Mengusung tema “TEMAN PEREMPUAN BISA: Makin Ngerti Bisnis, Cuan Makin Manis”, program tahun ini diikuti lebih dari 1.800 peserta dari 13 kota besar. Fokus utamanya adalah mendorong pelaku UMKM agar tidak hanya aktif berjualan secara digital, tetapi juga lebih memahami strategi bisnis yang berkelanjutan dan berbasis data.
Baca juga: Salurkan KUR 1.000 UMKM Ekraf, Pemerintah Optimalisasi HKI Jadi Agunan
Program ini dirancang untuk membantu UMKM perempuan naik kelas melalui pendekatan yang lebih praktis. Dalam pelaksanaannya, Arisan Serabi 2026 menekankan transformasi perilaku usaha menuju konsep “usaha digital anti boncos”, yakni bisnis yang mampu membaca data, mengelola biaya, dan menjaga margin keuntungan secara lebih sehat.
Terdapat tiga pilar utama yang menjadi fondasi kegiatan tahun ini. Pertama, peningkatan pemahaman terhadap tren pasar, di mana peserta diajak membaca pola permintaan konsumen melalui data agar bisa menyesuaikan produk, menu, hingga strategi promosi secara lebih tepat sasaran.
Kedua, pelatihan penentuan harga melalui sesi BisaMatika.
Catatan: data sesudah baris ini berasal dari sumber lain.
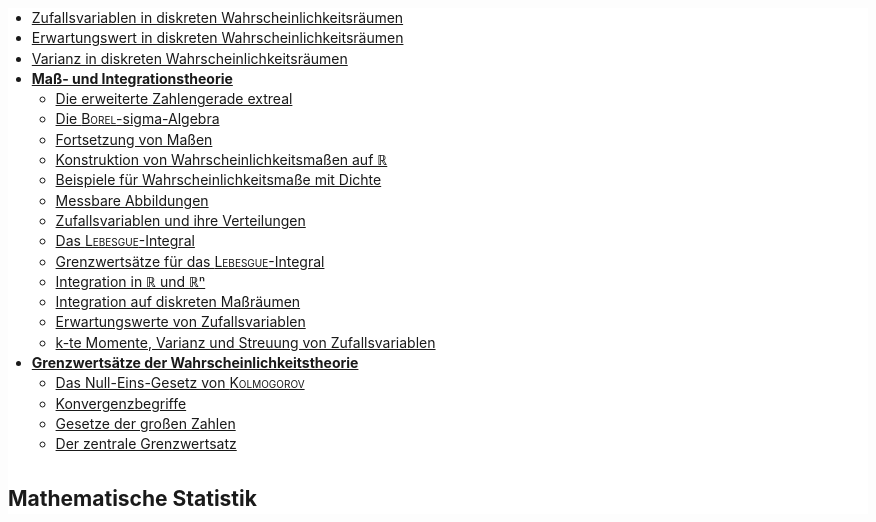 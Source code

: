   * [Zufallsvariablen in diskreten Wahrscheinlichkeitsräumen](/class-notes/lectures/probability-theory/grundbegriffe-der-wahrscheinlichkeitsshytheorie.html#zufallsvariablen-in-diskreten-wahrscheinlichkeitsraeumen)
  * [Erwartungswert in diskreten Wahrscheinlichkeitsräumen](/class-notes/lectures/probability-theory/grundbegriffe-der-wahrscheinlichkeitsshytheorie.html#erwartungswert-in-diskreten-wahrscheinlichkeitsraeumen)
  * [Varianz in diskreten Wahrscheinlichkeitsräumen](/class-notes/lectures/probability-theory/grundbegriffe-der-wahrscheinlichkeitsshytheorie.html#varianz-in-diskreten-wahrscheinlichkeitsraeumen)
* **[Maß- und Integrationstheorie](/class-notes/lectures/probability-theory/mass-und-integrationstheorie.html)**
  * [Die erweiterte Zahlengerade extreal](/class-notes/lectures/probability-theory/mass-und-integrationstheorie.html#die-erweiterte-zahlengerade-extreal)
  * [Die <span style="font-variant: small-caps;">Borel</span>-sigma-Algebra](/class-notes/lectures/probability-theory/mass-und-integrationstheorie.html#die-borel-sigma-algebra)
  * [Fortsetzung von Maßen](/class-notes/lectures/probability-theory/mass-und-integrationstheorie.html#fortsetzung-von-massen)
  * [Konstruktion von Wahrscheinlichkeitsmaßen auf ℝ](/class-notes/lectures/probability-theory/mass-und-integrationstheorie.html#konstruktion-von-wahrscheinlichkeitsmassen-auf-r)
  * [Beispiele für Wahrscheinlichkeitsmaße mit Dichte](/class-notes/lectures/probability-theory/mass-und-integrationstheorie.html#beispiele-fuer-wahrscheinlichkeitsmasse-mit-dichte)
  * [Messbare Abbildungen](/class-notes/lectures/probability-theory/mass-und-integrationstheorie.html#messbare-abbildungen)
  * [Zufallsvariablen und ihre Verteilungen](/class-notes/lectures/probability-theory/mass-und-integrationstheorie.html#zufallsvariablen-und-ihre-verteilungen)
  * [Das <span style="font-variant: small-caps;">Lebesgue</span>-Integral](/class-notes/lectures/probability-theory/mass-und-integrationstheorie.html#das-lebesgue-integral)
  * [Grenzwertsätze für das <span style="font-variant: small-caps;">Lebesgue</span>-Integral](/class-notes/lectures/probability-theory/mass-und-integrationstheorie.html#grenzwertsaetze-fuer-das-lebesgue-integral)
  * [Integration in ℝ und ℝⁿ](/class-notes/lectures/probability-theory/mass-und-integrationstheorie.html#integration-in-r-und-rn)
  * [Integration auf diskreten Maßräumen](/class-notes/lectures/probability-theory/mass-und-integrationstheorie.html#integration-auf-diskreten-massraeumen)
  * [Erwartungswerte von Zufallsvariablen](/class-notes/lectures/probability-theory/mass-und-integrationstheorie.html#erwartungswerte-von-zufallsvariablen)
  * [k-te Momente, Varianz und Streuung von Zufallsvariablen](/class-notes/lectures/probability-theory/mass-und-integrationstheorie.html#k-te-momente-varianz-und-streuung-von-zufallsvariablen)
* **[Grenzwertsätze der Wahrscheinlichkeits&shy;theorie](/class-notes/lectures/probability-theory/grenzwertsaetze-der-wahrscheinlichkeitsshytheorie.html)**
  * [Das Null-Eins-Gesetz von <span style="font-variant: small-caps;">Kolmogorov</span>](/class-notes/lectures/probability-theory/grenzwertsaetze-der-wahrscheinlichkeitsshytheorie.html#das-null-eins-gesetz-von-kolmogorov)
  * [Konvergenzbegriffe](/class-notes/lectures/probability-theory/grenzwertsaetze-der-wahrscheinlichkeitsshytheorie.html#konvergenzbegriffe)
  * [Gesetze der großen Zahlen](/class-notes/lectures/probability-theory/grenzwertsaetze-der-wahrscheinlichkeitsshytheorie.html#gesetze-der-grossen-zahlen)
  * [Der zentrale Grenzwertsatz](/class-notes/lectures/probability-theory/grenzwertsaetze-der-wahrscheinlichkeitsshytheorie.html#der-zentrale-grenzwertsatz)

## Mathematische Statistik
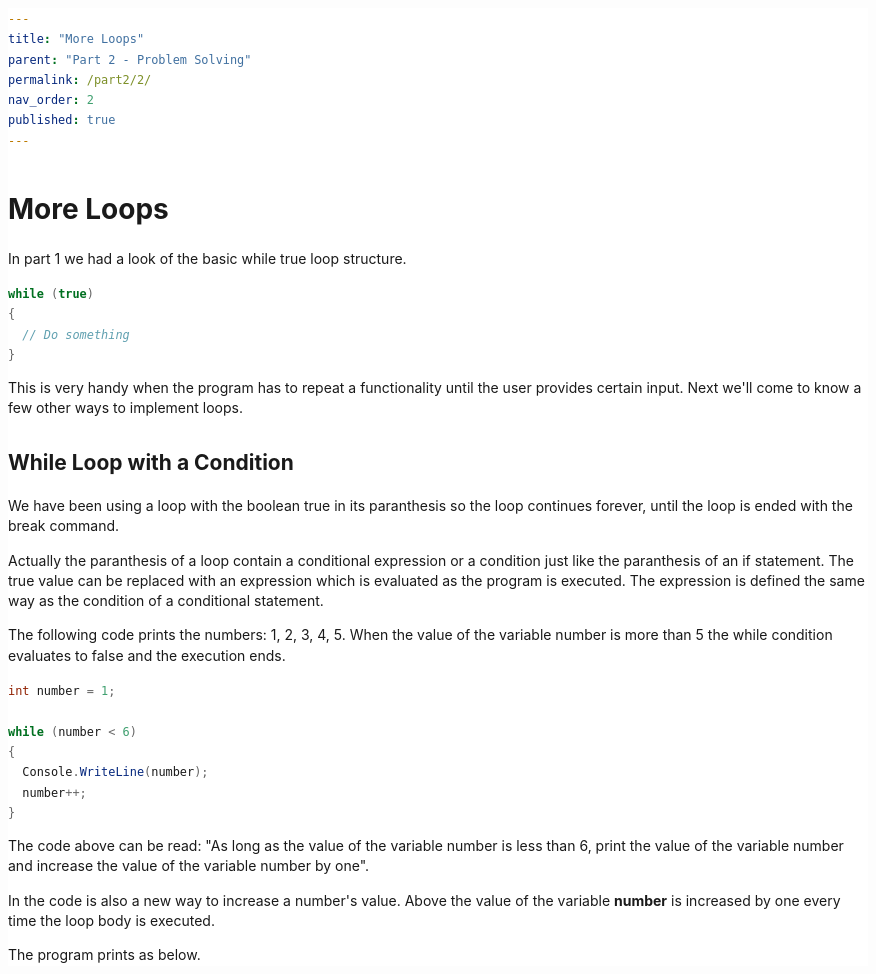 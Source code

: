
 ```yaml
---
title: "More Loops"
parent: "Part 2 - Problem Solving"
permalink: /part2/2/
nav_order: 2
published: true
---
```


# More Loops

In part 1 we had a look of the basic while true loop structure.

```cs
while (true)
{
  // Do something
}
```

This is very handy when the program has to repeat a functionality until the user provides certain input. Next we'll come to know a few other ways to implement loops.

## While Loop with a Condition

We have been using a loop with the boolean true in its paranthesis so the loop continues forever, until the loop is ended with the break command.

Actually the paranthesis of a loop contain a conditional expression or a condition just like the paranthesis of an if statement. The true value can be replaced with an expression which is evaluated as the program is executed. The expression is defined the same way as the condition of a conditional statement.

The following code prints the numbers: 1, 2, 3, 4, 5. When the value of the variable number is more than 5 the while condition evaluates to false and the execution ends.

```cs
int number = 1;

while (number < 6) 
{
  Console.WriteLine(number);
  number++;
}
```

The code above can be read: "As long as the value of the variable number is less than 6, print the value of the variable number and increase the value of the variable number by one".

In the code is also a new way to increase a number's value. Above the value of the variable **number** is increased by one every time the loop body is executed.

The program prints as below.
Dalam workshop ini, mitra UMKM dibekali pemahaman tentang perhitungan harga jual di platform digital, termasuk bagaimana memastikan margin tetap terjaga setelah memperhitungkan biaya operasional, layanan, hingga promo.
Ketiga, penguatan kapasitas pengembangan usaha melalui pemanfaatan akses pembiayaan seperti GrabModal Mantul, yang diarahkan agar digunakan secara lebih terukur dan strategis untuk ekspansi bisnis.
Melalui pendekatan tersebut, para pelaku UMKM diharapkan dapat bergeser dari sekadar fokus pada volume penjualan menjadi lebih sadar terhadap struktur biaya, profitabilitas produk, serta pengambilan keputusan berbasis data.
Rangkaian kegiatan Arisan Serabi 2026 berlangsung dari akhir April hingga Mei 2026, dengan kota penyelenggaraan meliputi Jakarta, Medan, Pekanbaru, Lampung, Bandung, Yogyakarta, Semarang, Surabaya, Bali, Makassar, Manado, Samarinda, dan Balikpapan.
Sejak pertama kali diperkenalkan pada 2023 di Jakarta dengan jumlah peserta yang masih terbatas, program ini berkembang cukup pesat. Kini, komunitas Serabi telah menjangkau lebih dari 3.800 anggota di berbagai wilayah Indonesia dan menjadi salah satu ruang belajar kolektif bagi mitra perempuan GrabMerchant.
Pihak Grab menegaskan bahwa inisiatif ini bukan hanya bagian dari upaya digitalisasi UMKM, tetapi juga bentuk pendampingan agar pelaku usaha perempuan dapat membangun bisnis yang lebih stabil dan menguntungkan dalam jangka panjang.
Menurut Iki Sari Dewi, Director of Territory Jabo & ID Central Operations Grab Indonesia, banyak mitra perempuan sebenarnya sudah memiliki produk yang kuat dan diminati pasar. Namun, tantangan utama sering muncul pada aspek penentuan harga dan pengelolaan biaya di ekosistem digital.
Ia menilai bahwa strategi harga di platform online tidak bisa disamakan dengan model penjualan konvensional. Tanpa perhitungan yang tepat, pelaku usaha berisiko kehilangan potensi keuntungan meskipun penjualan terlihat tinggi.
Selain untuk mitra aktif, program ini juga membuka akses bagi calon mitra baru melalui sesi mass onboarding. Peserta cukup membawa KTP dan ponsel untuk langsung melakukan pendaftaran serta mulai bertransaksi pada hari yang sama. Seluruh rangkaian kegiatan ini juga disediakan tanpa biaya alias gratis.
Salah satu peserta, Miranti Pramitha dari usaha Toko Handmadekania di Medan, mengaku pelatihan penetapan harga menjadi salah satu bagian paling berdampak bagi usahanya. Ia menyebut materi tersebut membantu memahami cara menjaga margin keuntungan di tengah kenaikan biaya produksi.
Dengan pendekatan komunitas yang semakin luas, Serabi diharapkan terus menjadi jembatan bagi UMKM perempuan untuk tidak hanya bertahan di ekosistem digital, tetapi juga tumbuh lebih kuat, efisien, dan berorientasi pada keberlanjutan bisnis.